Humorkritik | April 2016
April 2016
»Der Bonze des Humors ist eine lachende Buddha-Statue, die auf dem Gelände des Parkplatzes beim ›Kaffee Worpswede‹ (Kaffee Verrückt) steht.«
www.kultur-teufelsmoor.de
Hotten, forgotten, rotten
In Japan gehört es zum guten Ton, daß die Hinterbliebenen andere Leute mit ihrem Schmerz nicht behelligen und die Urne mit der Asche des teuren Verwandten lieber lachend vorzeigen. Auch in Manila geht man mit dem Tod insofern unbefangen um, als auf dem dortigen Friedhof mit seinen zwei Millionen Gräbern auch gut eintausend Lebende angesiedelt sind, die Läden betreiben und sich abends zum Karaoke versammeln.

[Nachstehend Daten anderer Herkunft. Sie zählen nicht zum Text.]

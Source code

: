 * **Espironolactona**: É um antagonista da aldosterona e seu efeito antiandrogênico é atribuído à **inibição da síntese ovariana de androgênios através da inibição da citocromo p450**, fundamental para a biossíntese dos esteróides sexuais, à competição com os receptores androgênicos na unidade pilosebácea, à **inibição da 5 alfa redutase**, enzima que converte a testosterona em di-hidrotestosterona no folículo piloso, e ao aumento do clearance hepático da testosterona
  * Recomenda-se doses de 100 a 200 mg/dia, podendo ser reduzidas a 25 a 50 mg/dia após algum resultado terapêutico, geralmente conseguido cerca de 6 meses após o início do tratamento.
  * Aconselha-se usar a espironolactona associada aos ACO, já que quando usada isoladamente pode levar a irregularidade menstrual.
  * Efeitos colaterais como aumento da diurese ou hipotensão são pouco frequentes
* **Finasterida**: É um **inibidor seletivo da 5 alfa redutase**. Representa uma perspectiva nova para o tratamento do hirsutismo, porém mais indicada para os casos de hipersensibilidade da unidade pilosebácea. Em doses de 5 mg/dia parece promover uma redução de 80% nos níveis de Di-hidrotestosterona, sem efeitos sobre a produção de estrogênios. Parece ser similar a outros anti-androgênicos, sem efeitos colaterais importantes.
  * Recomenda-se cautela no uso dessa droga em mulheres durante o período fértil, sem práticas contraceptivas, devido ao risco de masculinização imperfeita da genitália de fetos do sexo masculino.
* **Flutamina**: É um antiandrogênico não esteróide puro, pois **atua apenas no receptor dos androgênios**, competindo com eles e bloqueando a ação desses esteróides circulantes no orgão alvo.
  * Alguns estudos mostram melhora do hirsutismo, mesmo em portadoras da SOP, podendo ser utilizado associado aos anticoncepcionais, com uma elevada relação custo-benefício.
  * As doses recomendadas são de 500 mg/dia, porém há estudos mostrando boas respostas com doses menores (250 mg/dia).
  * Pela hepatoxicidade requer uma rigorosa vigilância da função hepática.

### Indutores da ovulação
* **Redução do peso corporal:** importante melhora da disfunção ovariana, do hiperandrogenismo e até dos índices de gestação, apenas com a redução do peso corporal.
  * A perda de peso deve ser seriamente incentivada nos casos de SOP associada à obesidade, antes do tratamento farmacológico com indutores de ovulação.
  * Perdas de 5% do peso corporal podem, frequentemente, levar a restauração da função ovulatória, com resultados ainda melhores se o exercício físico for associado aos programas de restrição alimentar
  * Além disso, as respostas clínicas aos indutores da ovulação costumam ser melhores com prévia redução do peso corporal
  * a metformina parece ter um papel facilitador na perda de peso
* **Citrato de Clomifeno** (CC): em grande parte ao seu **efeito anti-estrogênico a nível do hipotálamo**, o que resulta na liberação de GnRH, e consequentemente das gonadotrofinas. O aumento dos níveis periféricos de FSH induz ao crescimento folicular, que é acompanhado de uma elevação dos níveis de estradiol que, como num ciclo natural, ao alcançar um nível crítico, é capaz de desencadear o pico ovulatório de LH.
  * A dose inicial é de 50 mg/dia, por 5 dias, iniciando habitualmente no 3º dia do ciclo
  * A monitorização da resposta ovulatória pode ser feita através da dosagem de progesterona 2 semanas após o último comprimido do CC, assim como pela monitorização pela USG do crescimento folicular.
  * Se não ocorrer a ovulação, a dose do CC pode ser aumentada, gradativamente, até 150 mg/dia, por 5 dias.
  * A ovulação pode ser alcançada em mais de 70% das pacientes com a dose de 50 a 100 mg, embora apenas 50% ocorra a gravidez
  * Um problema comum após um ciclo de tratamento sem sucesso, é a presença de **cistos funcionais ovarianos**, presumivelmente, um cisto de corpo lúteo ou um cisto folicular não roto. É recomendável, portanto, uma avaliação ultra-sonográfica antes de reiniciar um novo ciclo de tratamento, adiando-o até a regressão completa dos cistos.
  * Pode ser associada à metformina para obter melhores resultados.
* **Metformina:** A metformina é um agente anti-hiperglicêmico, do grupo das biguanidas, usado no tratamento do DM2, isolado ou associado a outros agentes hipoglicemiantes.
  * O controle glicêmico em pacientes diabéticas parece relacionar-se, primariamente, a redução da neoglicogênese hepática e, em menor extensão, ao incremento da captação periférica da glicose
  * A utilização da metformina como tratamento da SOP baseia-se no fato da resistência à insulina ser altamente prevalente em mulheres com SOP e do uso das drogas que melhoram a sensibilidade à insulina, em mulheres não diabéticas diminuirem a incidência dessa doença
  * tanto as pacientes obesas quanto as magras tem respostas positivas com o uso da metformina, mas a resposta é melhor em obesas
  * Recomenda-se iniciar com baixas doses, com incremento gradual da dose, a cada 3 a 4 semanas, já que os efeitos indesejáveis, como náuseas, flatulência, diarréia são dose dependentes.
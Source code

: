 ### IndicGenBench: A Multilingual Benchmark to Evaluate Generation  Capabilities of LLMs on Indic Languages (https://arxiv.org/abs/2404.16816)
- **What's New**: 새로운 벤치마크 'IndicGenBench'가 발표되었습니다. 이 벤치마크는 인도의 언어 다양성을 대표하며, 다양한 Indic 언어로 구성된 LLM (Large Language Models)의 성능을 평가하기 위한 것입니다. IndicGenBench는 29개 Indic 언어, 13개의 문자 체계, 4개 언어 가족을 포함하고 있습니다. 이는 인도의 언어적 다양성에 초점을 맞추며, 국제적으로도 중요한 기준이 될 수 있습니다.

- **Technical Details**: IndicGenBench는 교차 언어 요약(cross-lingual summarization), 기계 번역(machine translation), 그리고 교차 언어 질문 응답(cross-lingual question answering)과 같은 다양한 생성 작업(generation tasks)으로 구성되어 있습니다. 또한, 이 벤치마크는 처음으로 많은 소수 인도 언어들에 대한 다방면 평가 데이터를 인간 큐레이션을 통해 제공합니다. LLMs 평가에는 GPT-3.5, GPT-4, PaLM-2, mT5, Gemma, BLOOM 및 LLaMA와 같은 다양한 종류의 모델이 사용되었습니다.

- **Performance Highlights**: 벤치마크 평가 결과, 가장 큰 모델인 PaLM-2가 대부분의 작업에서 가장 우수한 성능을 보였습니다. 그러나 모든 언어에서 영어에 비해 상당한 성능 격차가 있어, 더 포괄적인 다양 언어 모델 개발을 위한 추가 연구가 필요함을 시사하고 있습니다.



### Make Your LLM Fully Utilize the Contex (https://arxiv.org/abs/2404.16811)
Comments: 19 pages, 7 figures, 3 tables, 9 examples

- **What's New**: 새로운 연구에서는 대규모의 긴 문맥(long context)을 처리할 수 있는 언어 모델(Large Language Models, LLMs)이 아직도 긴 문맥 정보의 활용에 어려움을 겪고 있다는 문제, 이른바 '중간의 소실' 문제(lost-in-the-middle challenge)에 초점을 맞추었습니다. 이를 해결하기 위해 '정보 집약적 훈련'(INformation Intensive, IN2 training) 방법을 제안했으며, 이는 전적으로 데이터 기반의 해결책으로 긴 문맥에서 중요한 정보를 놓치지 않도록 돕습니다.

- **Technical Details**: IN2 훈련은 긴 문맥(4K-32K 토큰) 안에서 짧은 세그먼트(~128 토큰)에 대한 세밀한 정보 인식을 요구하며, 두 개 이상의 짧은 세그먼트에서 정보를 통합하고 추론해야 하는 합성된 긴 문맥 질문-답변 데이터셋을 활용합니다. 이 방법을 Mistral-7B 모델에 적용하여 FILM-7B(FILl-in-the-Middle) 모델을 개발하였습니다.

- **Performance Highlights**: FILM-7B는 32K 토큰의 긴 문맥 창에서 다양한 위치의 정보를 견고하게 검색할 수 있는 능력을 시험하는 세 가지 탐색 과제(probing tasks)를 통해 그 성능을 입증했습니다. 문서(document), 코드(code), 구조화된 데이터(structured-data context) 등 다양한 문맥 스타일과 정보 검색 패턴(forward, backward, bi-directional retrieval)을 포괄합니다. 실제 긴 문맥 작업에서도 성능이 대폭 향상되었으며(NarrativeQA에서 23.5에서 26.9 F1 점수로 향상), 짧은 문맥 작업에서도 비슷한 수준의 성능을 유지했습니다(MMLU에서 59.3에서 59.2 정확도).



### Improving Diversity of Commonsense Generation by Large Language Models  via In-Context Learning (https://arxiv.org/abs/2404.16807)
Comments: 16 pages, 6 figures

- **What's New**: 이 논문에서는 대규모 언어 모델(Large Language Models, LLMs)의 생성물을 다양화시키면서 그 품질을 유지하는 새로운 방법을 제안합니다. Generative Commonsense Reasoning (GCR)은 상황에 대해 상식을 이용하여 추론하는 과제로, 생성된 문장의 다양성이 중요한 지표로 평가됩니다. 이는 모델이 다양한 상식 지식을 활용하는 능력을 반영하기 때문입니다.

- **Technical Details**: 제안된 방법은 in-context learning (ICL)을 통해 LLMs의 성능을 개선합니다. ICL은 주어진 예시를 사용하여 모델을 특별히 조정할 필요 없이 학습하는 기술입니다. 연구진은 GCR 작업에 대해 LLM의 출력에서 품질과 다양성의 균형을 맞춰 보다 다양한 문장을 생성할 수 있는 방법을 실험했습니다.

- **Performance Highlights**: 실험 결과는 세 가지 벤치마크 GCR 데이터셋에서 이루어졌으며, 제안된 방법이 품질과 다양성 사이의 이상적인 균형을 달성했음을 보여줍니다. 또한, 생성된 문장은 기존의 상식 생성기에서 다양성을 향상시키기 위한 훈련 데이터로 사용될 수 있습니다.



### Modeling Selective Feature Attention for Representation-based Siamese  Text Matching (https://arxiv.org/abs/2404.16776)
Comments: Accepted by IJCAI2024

Hierzulande herrscht offiziell das Zwillingspaar Tod und Trauer. Doch die Einsicht, daß der Verblichene eine Lücke hinterläßt, die ihn voll und ganz ersetzt, könnte dereinst durchaus zum Allgemeinplatz werden. Schon der klarsichtige Ambrose Bierce spottete im »Wörterbuch des Teufels«, eine Beerdigung sei nichts weiter als »eine pompöse Feierlichkeit, bei der wir unserer Achtung für einen Toten Ausdruck geben, indem wir den Bestatter bereichern und unsere Trauer durch eine Geldausgabe nähren, die unsere Seufzer vertieft und unsere Tränen verdoppelt«; und wenn Bierce beim Stichwort »Sterblichkeit« kühl notiert, sie sei »der uns bekannte Teil der Unsterblichkeit«, dann ist auch der tröstliche Jenseitsglaube soweit erledigt.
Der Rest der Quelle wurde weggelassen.